▶ TASK:
Leaving out the pictures, transcribe all of the records faithfully.
DATA IN THIS EXERCISE: Begin
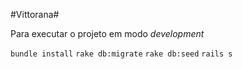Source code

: #Vittorana#

Para executar o projeto em modo *development*


`bundle install`
`rake db:migrate`
`rake db:seed`
`rails s`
DATA IN THIS EXERCISE: End
▶ PROBLEM SOLUTION:
Source code

: #Vittorana#

Para executar o projeto em modo *development*


`bundle install`
`rake db:migrate`
`rake db:seed`
`rails s`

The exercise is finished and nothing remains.